* Task item *
Give the listing below again in full, exactly as written.

◇ ◇ ◇ ◇

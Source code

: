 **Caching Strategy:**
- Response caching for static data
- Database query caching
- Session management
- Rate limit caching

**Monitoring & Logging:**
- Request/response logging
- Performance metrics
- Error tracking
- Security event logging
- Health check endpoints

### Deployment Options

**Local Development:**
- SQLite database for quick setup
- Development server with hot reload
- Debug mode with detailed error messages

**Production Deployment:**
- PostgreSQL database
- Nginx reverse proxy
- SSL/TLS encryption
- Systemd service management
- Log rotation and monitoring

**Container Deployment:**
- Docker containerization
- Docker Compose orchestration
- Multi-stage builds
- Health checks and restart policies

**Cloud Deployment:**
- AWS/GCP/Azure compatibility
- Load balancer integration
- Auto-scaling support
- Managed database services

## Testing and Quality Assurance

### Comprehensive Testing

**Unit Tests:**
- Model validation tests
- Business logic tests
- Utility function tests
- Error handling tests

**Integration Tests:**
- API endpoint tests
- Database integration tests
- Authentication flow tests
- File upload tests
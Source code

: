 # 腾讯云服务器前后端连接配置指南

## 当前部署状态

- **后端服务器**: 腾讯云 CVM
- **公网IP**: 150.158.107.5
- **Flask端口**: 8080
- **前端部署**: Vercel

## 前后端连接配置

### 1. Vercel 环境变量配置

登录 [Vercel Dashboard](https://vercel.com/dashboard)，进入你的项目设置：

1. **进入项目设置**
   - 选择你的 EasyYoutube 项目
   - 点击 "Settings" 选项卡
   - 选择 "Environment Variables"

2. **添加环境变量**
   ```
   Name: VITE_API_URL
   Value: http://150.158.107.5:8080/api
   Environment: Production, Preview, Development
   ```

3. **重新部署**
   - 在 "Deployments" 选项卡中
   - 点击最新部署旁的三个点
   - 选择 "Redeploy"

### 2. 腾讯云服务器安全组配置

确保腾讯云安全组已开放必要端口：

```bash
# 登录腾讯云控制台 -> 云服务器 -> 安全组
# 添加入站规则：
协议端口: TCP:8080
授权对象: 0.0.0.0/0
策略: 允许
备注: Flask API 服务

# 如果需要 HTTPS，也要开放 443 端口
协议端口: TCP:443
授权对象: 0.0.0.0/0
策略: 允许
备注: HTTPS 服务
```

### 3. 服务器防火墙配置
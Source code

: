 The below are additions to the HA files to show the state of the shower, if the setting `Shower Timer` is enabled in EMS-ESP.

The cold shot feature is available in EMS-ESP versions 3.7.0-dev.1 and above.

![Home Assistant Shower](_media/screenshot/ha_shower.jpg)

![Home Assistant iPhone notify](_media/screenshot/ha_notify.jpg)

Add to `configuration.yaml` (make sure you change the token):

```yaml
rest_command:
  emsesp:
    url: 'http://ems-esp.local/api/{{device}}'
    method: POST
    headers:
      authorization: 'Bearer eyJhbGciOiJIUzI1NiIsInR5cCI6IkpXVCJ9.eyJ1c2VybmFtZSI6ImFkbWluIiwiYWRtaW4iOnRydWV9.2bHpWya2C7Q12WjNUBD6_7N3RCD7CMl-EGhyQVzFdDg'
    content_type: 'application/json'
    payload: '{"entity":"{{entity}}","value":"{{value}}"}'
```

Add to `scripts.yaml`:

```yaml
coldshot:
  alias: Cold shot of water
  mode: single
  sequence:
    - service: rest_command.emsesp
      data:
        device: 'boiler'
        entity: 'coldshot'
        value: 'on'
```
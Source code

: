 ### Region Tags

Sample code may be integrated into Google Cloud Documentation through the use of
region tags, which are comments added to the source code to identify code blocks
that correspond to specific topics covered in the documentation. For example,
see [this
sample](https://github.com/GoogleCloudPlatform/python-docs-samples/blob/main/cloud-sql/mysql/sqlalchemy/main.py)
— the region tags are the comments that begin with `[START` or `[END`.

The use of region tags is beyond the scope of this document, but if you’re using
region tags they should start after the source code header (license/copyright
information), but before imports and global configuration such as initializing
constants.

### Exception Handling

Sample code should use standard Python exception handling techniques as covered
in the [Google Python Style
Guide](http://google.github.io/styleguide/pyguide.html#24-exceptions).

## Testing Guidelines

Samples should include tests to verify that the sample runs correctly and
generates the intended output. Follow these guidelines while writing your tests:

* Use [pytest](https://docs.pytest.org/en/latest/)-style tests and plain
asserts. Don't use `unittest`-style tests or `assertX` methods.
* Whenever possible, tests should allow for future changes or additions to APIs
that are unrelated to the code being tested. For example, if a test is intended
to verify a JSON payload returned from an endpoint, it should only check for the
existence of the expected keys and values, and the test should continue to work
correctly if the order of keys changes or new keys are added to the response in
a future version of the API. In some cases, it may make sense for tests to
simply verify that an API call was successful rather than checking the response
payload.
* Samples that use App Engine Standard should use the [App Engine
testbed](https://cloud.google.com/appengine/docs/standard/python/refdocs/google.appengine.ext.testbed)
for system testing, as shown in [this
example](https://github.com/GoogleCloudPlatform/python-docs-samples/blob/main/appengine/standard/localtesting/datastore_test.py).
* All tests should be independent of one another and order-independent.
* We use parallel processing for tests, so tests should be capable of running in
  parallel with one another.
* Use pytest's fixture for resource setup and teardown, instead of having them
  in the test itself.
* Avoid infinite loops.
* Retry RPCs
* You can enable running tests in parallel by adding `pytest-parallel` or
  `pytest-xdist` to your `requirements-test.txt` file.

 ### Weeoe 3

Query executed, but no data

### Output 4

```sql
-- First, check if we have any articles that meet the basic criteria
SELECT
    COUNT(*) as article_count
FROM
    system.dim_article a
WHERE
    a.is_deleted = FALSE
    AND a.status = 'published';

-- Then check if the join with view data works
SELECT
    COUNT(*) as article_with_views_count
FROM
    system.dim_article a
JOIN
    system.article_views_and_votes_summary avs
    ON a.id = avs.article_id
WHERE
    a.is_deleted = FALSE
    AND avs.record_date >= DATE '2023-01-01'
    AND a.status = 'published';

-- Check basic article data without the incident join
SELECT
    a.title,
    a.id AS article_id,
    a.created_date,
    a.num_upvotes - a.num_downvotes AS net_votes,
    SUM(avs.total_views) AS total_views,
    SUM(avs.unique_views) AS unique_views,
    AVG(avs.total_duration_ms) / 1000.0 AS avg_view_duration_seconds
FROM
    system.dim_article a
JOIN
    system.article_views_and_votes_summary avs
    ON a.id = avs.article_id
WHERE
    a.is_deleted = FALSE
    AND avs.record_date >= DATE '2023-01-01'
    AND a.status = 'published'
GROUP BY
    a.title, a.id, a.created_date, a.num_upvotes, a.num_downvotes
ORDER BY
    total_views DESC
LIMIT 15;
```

◇ ◇ ◇ ◇

* Your response *
Source code

: **Caching Strategy:**
- Response caching for static data
- Database query caching
- Session management
- Rate limit caching

**Monitoring & Logging:**
- Request/response logging
- Performance metrics
- Error tracking
- Security event logging
- Health check endpoints

### Deployment Options

**Local Development:**
- SQLite database for quick setup
- Development server with hot reload
- Debug mode with detailed error messages

**Production Deployment:**
- PostgreSQL database
- Nginx reverse proxy
- SSL/TLS encryption
- Systemd service management
- Log rotation and monitoring

**Container Deployment:**
- Docker containerization
- Docker Compose orchestration
- Multi-stage builds
- Health checks and restart policies

**Cloud Deployment:**
- AWS/GCP/Azure compatibility
- Load balancer integration
- Auto-scaling support
- Managed database services

## Testing and Quality Assurance

### Comprehensive Testing

**Unit Tests:**
- Model validation tests
- Business logic tests
- Utility function tests
- Error handling tests

**Integration Tests:**
- API endpoint tests
- Database integration tests
- Authentication flow tests
- File upload tests
Source code

: # 腾讯云服务器前后端连接配置指南

## 当前部署状态

- **后端服务器**: 腾讯云 CVM
- **公网IP**: 150.158.107.5
- **Flask端口**: 8080
- **前端部署**: Vercel

## 前后端连接配置

### 1. Vercel 环境变量配置

登录 [Vercel Dashboard](https://vercel.com/dashboard)，进入你的项目设置：

1. **进入项目设置**
   - 选择你的 EasyYoutube 项目
   - 点击 "Settings" 选项卡
   - 选择 "Environment Variables"

2. **添加环境变量**
   ```
   Name: VITE_API_URL
   Value: http://150.158.107.5:8080/api
   Environment: Production, Preview, Development
   ```

3. **重新部署**
   - 在 "Deployments" 选项卡中
   - 点击最新部署旁的三个点
   - 选择 "Redeploy"

### 2. 腾讯云服务器安全组配置

确保腾讯云安全组已开放必要端口：

```bash
# 登录腾讯云控制台 -> 云服务器 -> 安全组
# 添加入站规则：
协议端口: TCP:8080
授权对象: 0.0.0.0/0
策略: 允许
备注: Flask API 服务

# 如果需要 HTTPS，也要开放 443 端口
协议端口: TCP:443
授权对象: 0.0.0.0/0
策略: 允许
备注: HTTPS 服务
```

### 3. 服务器防火墙配置
Source code

: The below are additions to the HA files to show the state of the shower, if the setting `Shower Timer` is enabled in EMS-ESP.

The cold shot feature is available in EMS-ESP versions 3.7.0-dev.1 and above.

![Home Assistant Shower](_media/screenshot/ha_shower.jpg)

![Home Assistant iPhone notify](_media/screenshot/ha_notify.jpg)

Add to `configuration.yaml` (make sure you change the token):

```yaml
rest_command:
  emsesp:
    url: 'http://ems-esp.local/api/{{device}}'
    method: POST
    headers:
      authorization: 'Bearer eyJhbGciOiJIUzI1NiIsInR5cCI6IkpXVCJ9.eyJ1c2VybmFtZSI6ImFkbWluIiwiYWRtaW4iOnRydWV9.2bHpWya2C7Q12WjNUBD6_7N3RCD7CMl-EGhyQVzFdDg'
    content_type: 'application/json'
    payload: '{"entity":"{{entity}}","value":"{{value}}"}'
```

Add to `scripts.yaml`:

```yaml
coldshot:
  alias: Cold shot of water
  mode: single
  sequence:
    - service: rest_command.emsesp
      data:
        device: 'boiler'
        entity: 'coldshot'
        value: 'on'
```
Source code

: ### Region Tags

Sample code may be integrated into Google Cloud Documentation through the use of
region tags, which are comments added to the source code to identify code blocks
that correspond to specific topics covered in the documentation. For example,
see [this
sample](https://github.com/GoogleCloudPlatform/python-docs-samples/blob/main/cloud-sql/mysql/sqlalchemy/main.py)
— the region tags are the comments that begin with `[START` or `[END`.

The use of region tags is beyond the scope of this document, but if you’re using
region tags they should start after the source code header (license/copyright
information), but before imports and global configuration such as initializing
constants.

### Exception Handling

Sample code should use standard Python exception handling techniques as covered
in the [Google Python Style
Guide](http://google.github.io/styleguide/pyguide.html#24-exceptions).

## Testing Guidelines

Samples should include tests to verify that the sample runs correctly and
generates the intended output. Follow these guidelines while writing your tests:

* Use [pytest](https://docs.pytest.org/en/latest/)-style tests and plain
asserts. Don't use `unittest`-style tests or `assertX` methods.
* Whenever possible, tests should allow for future changes or additions to APIs
that are unrelated to the code being tested. For example, if a test is intended
to verify a JSON payload returned from an endpoint, it should only check for the
existence of the expected keys and values, and the test should continue to work
correctly if the order of keys changes or new keys are added to the response in
a future version of the API. In some cases, it may make sense for tests to
simply verify that an API call was successful rather than checking the response
payload.
* Samples that use App Engine Standard should use the [App Engine
testbed](https://cloud.google.com/appengine/docs/standard/python/refdocs/google.appengine.ext.testbed)
for system testing, as shown in [this
example](https://github.com/GoogleCloudPlatform/python-docs-samples/blob/main/appengine/standard/localtesting/datastore_test.py).
* All tests should be independent of one another and order-independent.
* We use parallel processing for tests, so tests should be capable of running in
  parallel with one another.
* Use pytest's fixture for resource setup and teardown, instead of having them
  in the test itself.
* Avoid infinite loops.
* Retry RPCs
* You can enable running tests in parallel by adding `pytest-parallel` or
  `pytest-xdist` to your `requirements-test.txt` file.

 ### Weeoe 3

Query executed, but no data

### Output 4

```sql
-- First, check if we have any articles that meet the basic criteria
SELECT
    COUNT(*) as article_count
FROM
    system.dim_article a
WHERE
    a.is_deleted = FALSE
    AND a.status = 'published';

-- Then check if the join with view data works
SELECT
    COUNT(*) as article_with_views_count
FROM
    system.dim_article a
JOIN
    system.article_views_and_votes_summary avs
    ON a.id = avs.article_id
WHERE
    a.is_deleted = FALSE
    AND avs.record_date >= DATE '2023-01-01'
    AND a.status = 'published';

-- Check basic article data without the incident join
SELECT
    a.title,
    a.id AS article_id,
    a.created_date,
    a.num_upvotes - a.num_downvotes AS net_votes,
    SUM(avs.total_views) AS total_views,
    SUM(avs.unique_views) AS unique_views,
    AVG(avs.total_duration_ms) / 1000.0 AS avg_view_duration_seconds
FROM
    system.dim_article a
JOIN
    system.article_views_and_votes_summary avs
    ON a.id = avs.article_id
WHERE
    a.is_deleted = FALSE
    AND avs.record_date >= DATE '2023-01-01'
    AND a.status = 'published'
GROUP BY
    a.title, a.id, a.created_date, a.num_upvotes, a.num_downvotes
ORDER BY
    total_views DESC
LIMIT 15;
```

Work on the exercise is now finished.